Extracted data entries
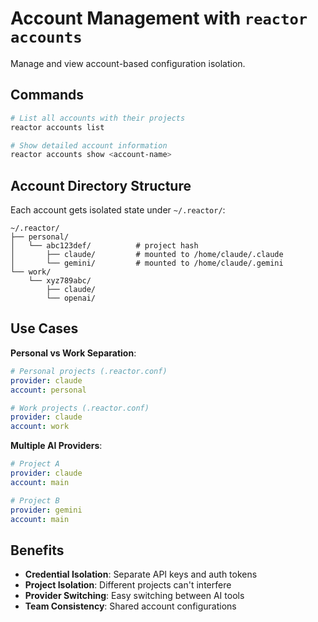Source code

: # Account Management with `reactor accounts`

Manage and view account-based configuration isolation.

## Commands

```bash
# List all accounts with their projects
reactor accounts list

# Show detailed account information
reactor accounts show <account-name>
```

## Account Directory Structure

Each account gets isolated state under `~/.reactor/`:

```
~/.reactor/
├── personal/
│   └── abc123def/          # project hash
│       ├── claude/         # mounted to /home/claude/.claude
│       └── gemini/         # mounted to /home/claude/.gemini
└── work/
    └── xyz789abc/
        ├── claude/
        └── openai/
```

## Use Cases

**Personal vs Work Separation**:
```yaml
# Personal projects (.reactor.conf)
provider: claude
account: personal

# Work projects (.reactor.conf)  
provider: claude
account: work
```

**Multiple AI Providers**:
```yaml
# Project A
provider: claude
account: main

# Project B
provider: gemini  
account: main
```

## Benefits

- **Credential Isolation**: Separate API keys and auth tokens
- **Project Isolation**: Different projects can't interfere
- **Provider Switching**: Easy switching between AI tools
- **Team Consistency**: Shared account configurations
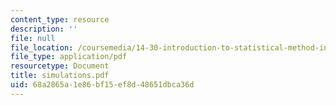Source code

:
 ```yaml
---
content_type: resource
description: ''
file: null
file_location: /coursemedia/14-30-introduction-to-statistical-method-in-economics-spring-2006/68a2865a1e86bf15ef8d48651dbca36d_simulations.pdf
file_type: application/pdf
resourcetype: Document
title: simulations.pdf
uid: 68a2865a-1e86-bf15-ef8d-48651dbca36d
---
```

• Aim of the task
Leaving every image behind, repeat the data in full and exactly.

• Response to the exercise
Source code

: # Account Management with `reactor accounts`

Manage and view account-based configuration isolation.

## Commands

```bash
# List all accounts with their projects
reactor accounts list

# Show detailed account information
reactor accounts show <account-name>
```

## Account Directory Structure

Each account gets isolated state under `~/.reactor/`:

```
~/.reactor/
├── personal/
│   └── abc123def/          # project hash
│       ├── claude/         # mounted to /home/claude/.claude
│       └── gemini/         # mounted to /home/claude/.gemini
└── work/
    └── xyz789abc/
        ├── claude/
        └── openai/
```

## Use Cases

**Personal vs Work Separation**:
```yaml
# Personal projects (.reactor.conf)
provider: claude
account: personal

# Work projects (.reactor.conf)  
provider: claude
account: work
```

**Multiple AI Providers**:
```yaml
# Project A
provider: claude
account: main

# Project B
provider: gemini  
account: main
```

## Benefits

- **Credential Isolation**: Separate API keys and auth tokens
- **Project Isolation**: Different projects can't interfere
- **Provider Switching**: Easy switching between AI tools
- **Team Consistency**: Shared account configurations
Source code

:
 ```yaml
---
content_type: resource
description: ''
file: null
file_location: /coursemedia/14-30-introduction-to-statistical-method-in-economics-spring-2006/68a2865a1e86bf15ef8d48651dbca36d_simulations.pdf
file_type: application/pdf
resourcetype: Document
title: simulations.pdf
uid: 68a2865a-1e86-bf15-ef8d-48651dbca36d
---
```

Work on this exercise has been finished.